Atherosclerosis, a common age-related disease, is characterized by intense immunological activity. Atherosclerotic plaque is composed of endothelial cells, vascular smooth muscle cells (VSMCs), lipids and immune cells infiltrating from the blood. During progression of the disease, VSMCs undergo senescence within the plaque and secrete SASP (senescence-associated secretory phenotype) factors that can actively modulate plaque microenvironment. We demonstrated that senescent VSMCs secrete increased number of extracellular vesicles (senEVs). Based on unbiased proteomic analysis of VMSC-derived EVs and of the soluble fraction of SASP (sSASP), more than 900 proteins were identified in each of SASP compartments. Comparison of the composition of VMSC-derived EVs with the SASP atlas revealed several proteins, including Serpin Family F Member 1 (SERPINF1) and Thrombospondin 1 (THBS1), as commonly upregulated components of EVs secreted by senescent VSMCs and fibroblasts. Among soluble SASP factors, only Growth Differentiation Factor 15 (GDF15) was universally increased in the secretome of senescent VSMCs, fibroblasts, and epithelial cells. Bioinformatics analysis of EV proteins distinguished functionally organized protein networks involved in immune cell function regulation. Accordingly, EVs released by senescent VSMCs induced secretion of IL-17, INFγ, and IL-10 by T cells and of TNFα produced by monocytes. Moreover senEVs influenced differentiation of monocytes favoring mix M1/M2 polarization with proinflammatory characteristics. Altogether, our studies provide a complex, unbiased analysis of VSMC SASP and prove that EVs derived from senescent VSMCs influence the cytokine milieu by modulating immune cell activity. Our results strengthen the role of senescent cells as an important inducer of inflammation in atherosclerosis.

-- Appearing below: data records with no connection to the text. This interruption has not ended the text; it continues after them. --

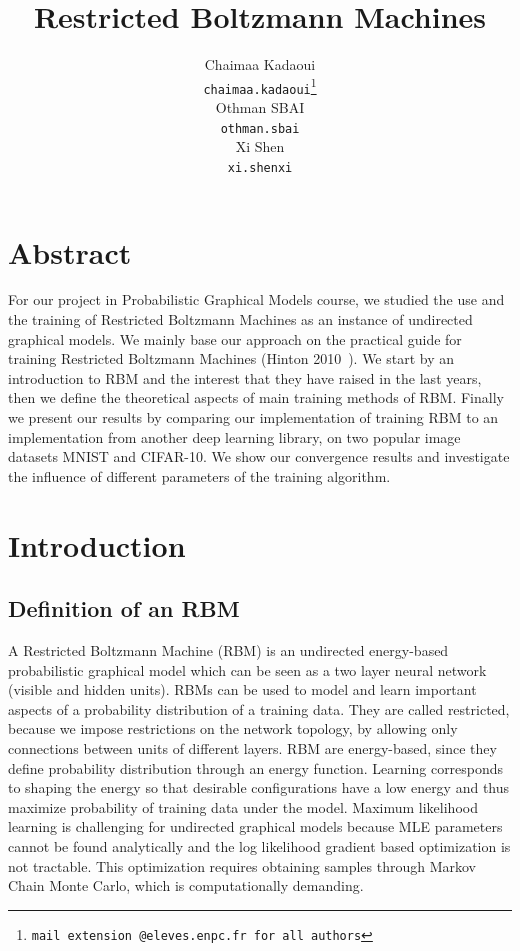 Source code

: \documentclass{article}
\title{Restricted Boltzmann Machines}
\author{
  Chaimaa Kadaoui  \\
  \texttt{chaimaa.kadaoui\thanks{mail extension @eleves.enpc.fr for all authors}} \\
  \And
  Othman SBAI \\
  \texttt{othman.sbai} \\
  \And
   Xi Shen\\
  \texttt{xi.shenxi} \\
}
\begin{document}
\maketitle
\section{Abstract}
For our project in Probabilistic Graphical Models course, we studied the use and the training of Restricted Boltzmann Machines as an instance of undirected graphical models. We mainly base our approach on the practical guide for training Restricted Boltzmann Machines (Hinton 2010~\cite{hinton2010practical}). We start by an introduction to RBM and the interest that they have raised in the last years, then we define the theoretical aspects of main training methods of RBM. Finally we present our results by comparing our implementation of training RBM to an implementation from another deep learning library, on two popular image datasets MNIST and CIFAR-10. We show our convergence results and investigate the influence of different parameters of the training algorithm.



\section{Introduction}
\subsection{Definition of an RBM}

A Restricted Boltzmann Machine (RBM) is an undirected energy-based probabilistic graphical model which can be seen as a two layer neural network (visible and hidden units). RBMs can be used to model and learn important aspects of a probability distribution of a training data. They are called restricted, because we impose restrictions on the network topology, by allowing only connections between units of different layers. RBM are energy-based, since they define probability distribution through an energy function. Learning corresponds to shaping the energy so that desirable configurations have a low energy and thus maximize probability of training data under the model. Maximum likelihood learning is challenging for undirected graphical models because MLE parameters cannot be found analytically and the log likelihood gradient based optimization is not tractable. This optimization requires obtaining samples through Markov Chain Monte Carlo, which is computationally demanding.
\end{document}
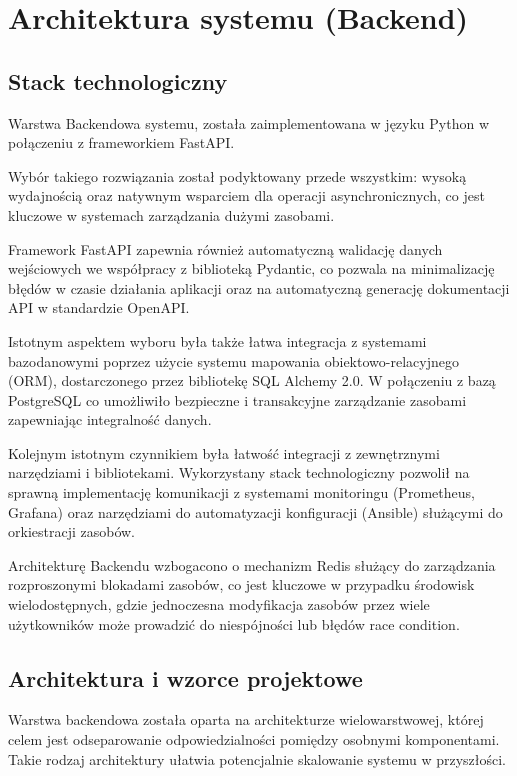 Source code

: \chapter{Architektura systemu (Backend)}

\section{Stack technologiczny}
\par Warstwa \gls{Backend}owa systemu, została zaimplementowana w języku Python w połączeniu z frameworkiem \gls{FastAPI}. 
\par Wybór takiego rozwiązania został podyktowany przede wszystkim: wysoką wydajnością oraz natywnym wsparciem dla operacji asynchronicznych, co jest kluczowe w systemach zarządzania dużymi zasobami. 
\par Framework \gls{FastAPI} zapewnia również automatyczną walidację danych wejściowych we współpracy z biblioteką \gls{Pydantic}, co pozwala na minimalizację błędów w czasie działania aplikacji oraz na automatyczną generację dokumentacji \gls{API} w standardzie \gls{OpenAPI}.
\par Istotnym aspektem wyboru była także łatwa integracja z systemami bazodanowymi poprzez użycie systemu mapowania obiektowo-relacyjnego (\gls{ORM}), dostarczonego przez bibliotekę \gls{SQL Alchemy} 2.0. W połączeniu z bazą \gls{PostgreSQL} co umożliwiło bezpieczne i transakcyjne zarządzanie zasobami zapewniając integralność danych.
\par Kolejnym istotnym czynnikiem była łatwość integracji z zewnętrznymi narzędziami i bibliotekami. Wykorzystany stack technologiczny pozwolił na sprawną implementację komunikacji z systemami monitoringu (\gls{Prometheus}, \gls{Grafana}) oraz narzędziami do automatyzacji konfiguracji (\gls{Ansible}) służącymi do orkiestracji zasobów.
\par Architekturę \gls{Backend}u wzbogacono o mechanizm \gls{Redis} służący do zarządzania rozproszonymi blokadami zasobów, co jest kluczowe w przypadku środowisk wielodostępnych, gdzie jednoczesna modyfikacja zasobów przez wiele użytkowników może prowadzić do niespójności lub błędów \gls{race condition}.

\section{Architektura i wzorce projektowe}
\par Warstwa backendowa została oparta na architekturze wielowarstwowej, której celem jest odseparowanie odpowiedzialności pomiędzy osobnymi komponentami. Takie rodzaj architektury ułatwia potencjalnie skalowanie systemu w przyszłości.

动脉粥样硬化是一种常见的与年龄相关的疾病，其特点是强烈的免疫活性。动脉粥样硬化斑块由血液中浸润的内皮细胞、血管平滑肌细胞（VSMC）、脂质和免疫细胞组成。在疾病进展过程中，斑块内的 VSMC 会发生衰老，并分泌可主动调节斑块微环境的 SASP（衰老相关分泌表型）因子。我们证明衰老的 VSMC 分泌的细胞外囊泡 (senEV) 数量增加。基于对 VMSC 衍生的 EV 和 SASP 可溶部分 (sSASP) 的无偏蛋白质组学分析，在每个 SASP 区室中鉴定出了 900 多种蛋白质。将 VMSC 衍生的 EV 的组成与 SASP 图谱进行比较，发现多种蛋白质，包括丝氨酸蛋白酶抑制剂家族 F 成员 1 (SERPINF1) 和血小板反应蛋白 1 (THBS1)，是衰老 VSMC 和成纤维细胞分泌的 EV 中常见上调的成分。在可溶性 SASP 因子中，只有生长分化因子 15 (GDF15) 在衰老 VSMC、成纤维细胞和上皮细胞的分泌组中普遍增加。EV 蛋白的生物信息学分析区分了参与免疫细胞功能调节的功能组织蛋白网络。因此，衰老VSMC释放的EV诱导T细胞分泌IL-17、INFγ和IL-10以及单核细胞产生的TNFα。此外，senEV 影响单核细胞的分化，有利于具有促炎特征的混合 M1/M2 极化。总而言之，我们的研究提供了对 VSMC SASP 的复杂、公正的分析，并证明源自衰老 VSMC 的 EV 通过调节免疫细胞活性来影响细胞因子环境。我们的结果强化了衰老细胞作为动脉粥样硬化炎症的重要诱导剂的作用。